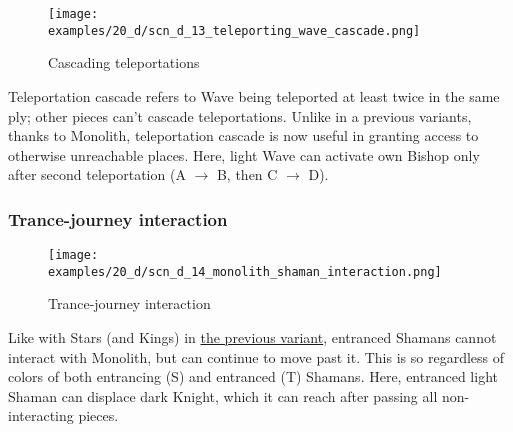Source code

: \vspace*{-0.9\baselineskip}
\noindent
\begin{figure}[!h]
\texttt{[image: examples/20\_d/scn\_d\_13\_teleporting\_wave\_cascade.png]}
\caption{Cascading teleportations}
\label{fig:scn_d_13_teleporting_wave_cascade}
\end{figure}

Teleportation cascade refers to Wave being teleported at least twice in the same ply;
other pieces can't cascade teleportations. Unlike in a previous variants, thanks to
Monolith, teleportation cascade is now useful in granting access to otherwise unreachable
places. Here, light Wave can activate own Bishop only after second teleportation
(A $\rightarrow$ B, then C $\rightarrow$ D).

\clearpage %

\subsubsection*{Trance-journey interaction}

\vspace*{-0.9\baselineskip}
\noindent
\begin{figure}[!h]
\texttt{[image: examples/20\_d/scn\_d\_14\_monolith\_shaman\_interaction.png]}
\caption{Trance-journey interaction}
\label{fig:scn_d_14_monolith_shaman_interaction}
\end{figure}

Like with Stars (and Kings) in \hyperref[fig:scn_cot_18_light_light_shaman_interaction_start]{the previous variant},
entranced Shamans cannot interact with Monolith, but can continue to move past it. This is so regardless of colors
of both entrancing (S) and entranced (T) Shamans. Here, entranced light Shaman can displace dark Knight, which it
can reach after passing all non-interacting pieces.

\clearpage %

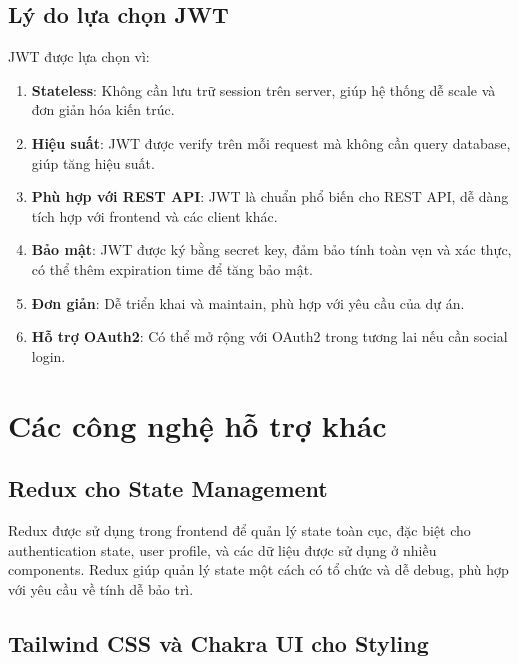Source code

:\documentclass[../DoAn.tex]{subfiles}
\begin{document}
\subsection{Lý do lựa chọn JWT}

JWT được lựa chọn vì:

\begin{enumerate}
    \item \textbf{Stateless}: Không cần lưu trữ session trên server, giúp hệ thống dễ scale và đơn giản hóa kiến trúc.
    
    \item \textbf{Hiệu suất}: JWT được verify trên mỗi request mà không cần query database, giúp tăng hiệu suất.
    
    \item \textbf{Phù hợp với REST API}: JWT là chuẩn phổ biến cho REST API, dễ dàng tích hợp với frontend và các client khác.
    
    \item \textbf{Bảo mật}: JWT được ký bằng secret key, đảm bảo tính toàn vẹn và xác thực, có thể thêm expiration time để tăng bảo mật.
    
    \item \textbf{Đơn giản}: Dễ triển khai và maintain, phù hợp với yêu cầu của dự án.
    
    \item \textbf{Hỗ trợ OAuth2}: Có thể mở rộng với OAuth2 trong tương lai nếu cần social login.
\end{enumerate}

\section{Các công nghệ hỗ trợ khác}
\label{section:3.7}

\subsection{Redux cho State Management}

Redux được sử dụng trong frontend để quản lý state toàn cục, đặc biệt cho authentication state, user profile, và các dữ liệu được sử dụng ở nhiều components. Redux giúp quản lý state một cách có tổ chức và dễ debug, phù hợp với yêu cầu về tính dễ bảo trì.

\subsection{Tailwind CSS và Chakra UI cho Styling}
\end{document}
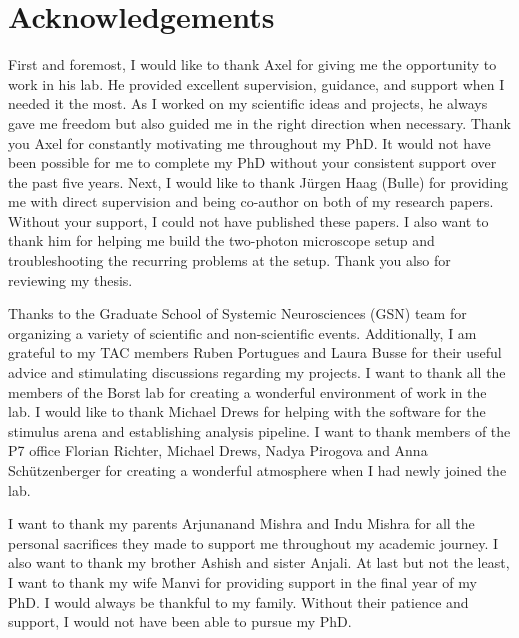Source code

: 
\begingroup
\let\clearpage\relax
\let\cleardoublepage\relax
\let\cleardoublepage\relax

\chapter*{Acknowledgements}

First and foremost, I would like to thank Axel for giving me the opportunity to work in his lab. He provided excellent supervision, guidance, and support when I needed it the most. As I worked on my scientific ideas and projects, he always gave me freedom but also guided me in the right direction when necessary. Thank you Axel for constantly motivating me throughout my PhD. It would not have been possible for me to complete my PhD without your consistent support over the past five years. Next, I would like to thank Jürgen Haag (Bulle) for providing me with direct supervision and being co-author on both of my research papers. Without your support, I could not have published these papers. I also want to thank him for helping me build the two-photon microscope setup and troubleshooting the recurring problems at the setup. Thank you also for reviewing my thesis. 

Thanks to the Graduate School of Systemic Neurosciences (GSN) team for organizing a variety of scientific and non-scientific events. Additionally, I am grateful to my TAC members Ruben Portugues and Laura Busse for their useful advice and stimulating discussions regarding my projects. I want to thank all the members of the Borst lab for creating a wonderful environment of work in the lab. I would like to thank Michael Drews for helping with the software for the stimulus arena and establishing analysis pipeline. I want to thank members of the P7 office Florian Richter, Michael Drews, Nadya Pirogova and Anna Schützenberger for creating a wonderful atmosphere when I had newly joined the lab. 

I want to thank my parents Arjunanand Mishra and Indu Mishra for all the personal sacrifices they made to support me throughout my academic journey. I also want to thank my brother Ashish and sister Anjali. At last but not the least, I want to thank my wife Manvi for providing support in the final year of my PhD. I would always be thankful to my family. Without their patience and support, I would not have been able to pursue my PhD.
________
● Brief
Return all entries preceding this task exactly as they stand, leaving any picture out.

● Solution
Source code

: \vspace*{-0.9\baselineskip}
\noindent
\begin{figure}[!h]
\texttt{[image: examples/20\_d/scn\_d\_13\_teleporting\_wave\_cascade.png]}
\caption{Cascading teleportations}
\label{fig:scn_d_13_teleporting_wave_cascade}
\end{figure}

Teleportation cascade refers to Wave being teleported at least twice in the same ply;
other pieces can't cascade teleportations. Unlike in a previous variants, thanks to
Monolith, teleportation cascade is now useful in granting access to otherwise unreachable
places. Here, light Wave can activate own Bishop only after second teleportation
(A $\rightarrow$ B, then C $\rightarrow$ D).

\clearpage %

\subsubsection*{Trance-journey interaction}

\vspace*{-0.9\baselineskip}
\noindent
\begin{figure}[!h]
\texttt{[image: examples/20\_d/scn\_d\_14\_monolith\_shaman\_interaction.png]}
\caption{Trance-journey interaction}
\label{fig:scn_d_14_monolith_shaman_interaction}
\end{figure}

Like with Stars (and Kings) in \hyperref[fig:scn_cot_18_light_light_shaman_interaction_start]{the previous variant},
entranced Shamans cannot interact with Monolith, but can continue to move past it. This is so regardless of colors
of both entrancing (S) and entranced (T) Shamans. Here, entranced light Shaman can displace dark Knight, which it
can reach after passing all non-interacting pieces.

\clearpage %

Source code

:\documentclass[../DoAn.tex]{subfiles}
\begin{document}
\subsection{Lý do lựa chọn JWT}

JWT được lựa chọn vì:

\begin{enumerate}
    \item \textbf{Stateless}: Không cần lưu trữ session trên server, giúp hệ thống dễ scale và đơn giản hóa kiến trúc.
    
    \item \textbf{Hiệu suất}: JWT được verify trên mỗi request mà không cần query database, giúp tăng hiệu suất.
    
    \item \textbf{Phù hợp với REST API}: JWT là chuẩn phổ biến cho REST API, dễ dàng tích hợp với frontend và các client khác.
    
    \item \textbf{Bảo mật}: JWT được ký bằng secret key, đảm bảo tính toàn vẹn và xác thực, có thể thêm expiration time để tăng bảo mật.
    
    \item \textbf{Đơn giản}: Dễ triển khai và maintain, phù hợp với yêu cầu của dự án.
    
    \item \textbf{Hỗ trợ OAuth2}: Có thể mở rộng với OAuth2 trong tương lai nếu cần social login.
\end{enumerate}

\section{Các công nghệ hỗ trợ khác}
\label{section:3.7}

\subsection{Redux cho State Management}

Redux được sử dụng trong frontend để quản lý state toàn cục, đặc biệt cho authentication state, user profile, và các dữ liệu được sử dụng ở nhiều components. Redux giúp quản lý state một cách có tổ chức và dễ debug, phù hợp với yêu cầu về tính dễ bảo trì.

\subsection{Tailwind CSS và Chakra UI cho Styling}
\end{document}
Source code

: 
\begingroup
\let\clearpage\relax
\let\cleardoublepage\relax
\let\cleardoublepage\relax

\chapter*{Acknowledgements}

First and foremost, I would like to thank Axel for giving me the opportunity to work in his lab. He provided excellent supervision, guidance, and support when I needed it the most. As I worked on my scientific ideas and projects, he always gave me freedom but also guided me in the right direction when necessary. Thank you Axel for constantly motivating me throughout my PhD. It would not have been possible for me to complete my PhD without your consistent support over the past five years. Next, I would like to thank Jürgen Haag (Bulle) for providing me with direct supervision and being co-author on both of my research papers. Without your support, I could not have published these papers. I also want to thank him for helping me build the two-photon microscope setup and troubleshooting the recurring problems at the setup. Thank you also for reviewing my thesis. 

Thanks to the Graduate School of Systemic Neurosciences (GSN) team for organizing a variety of scientific and non-scientific events. Additionally, I am grateful to my TAC members Ruben Portugues and Laura Busse for their useful advice and stimulating discussions regarding my projects. I want to thank all the members of the Borst lab for creating a wonderful environment of work in the lab. I would like to thank Michael Drews for helping with the software for the stimulus arena and establishing analysis pipeline. I want to thank members of the P7 office Florian Richter, Michael Drews, Nadya Pirogova and Anna Schützenberger for creating a wonderful atmosphere when I had newly joined the lab. 

I want to thank my parents Arjunanand Mishra and Indu Mishra for all the personal sacrifices they made to support me throughout my academic journey. I also want to thank my brother Ashish and sister Anjali. At last but not the least, I want to thank my wife Manvi for providing support in the final year of my PhD. I would always be thankful to my family. Without their patience and support, I would not have been able to pursue my PhD.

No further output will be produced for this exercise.